As the company’s chief technologist, McCowan’s job is to digitize everything and help scientists make the best use of the data and metadata regardless of how it is generated.
“It always comes back to the data and the insights that we can provide using different technologies and increasing the speed of decision-making,” McCowan says, adding that providing scientists with the ability to run experimentation mathematically through engines using AI and ML models speeds up discovery, but it will never replace the wet lab.
The combination of enhanced IT and science is what will drive maximum innovation at Regeneron, McCowan says. And here, the MetaBio data platform will play a key role in facilitating breakthrough discoveries far faster than previously possible.

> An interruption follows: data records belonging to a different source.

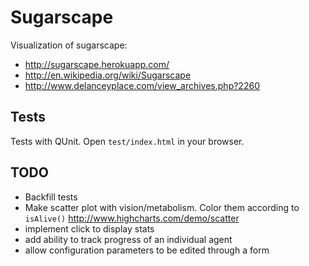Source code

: # Sugarscape

Visualization of sugarscape:

* http://sugarscape.herokuapp.com/
* http://en.wikipedia.org/wiki/Sugarscape
* http://www.delanceyplace.com/view_archives.php?2260

## Tests

Tests with QUnit. Open `test/index.html` in your browser.

## TODO

* Backfill tests
* Make scatter plot with vision/metabolism. Color them according to `isAlive()`
  http://www.highcharts.com/demo/scatter
* implement click to display stats
* add ability to track progress of an individual agent
* allow configuration parameters to be edited through a form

“The level of detail there with us digitizing everything, we’re able to apply technology and tools to help scientists make connections that they were just not able to make before,” McCowan says. “If you look at it from a pure data perspective, what we can do is find ways to [enable scientists] to connect the data better and faster and make those insights and bring drugs to market down to a five-year or four-year [process], when before it was a 10-year process.”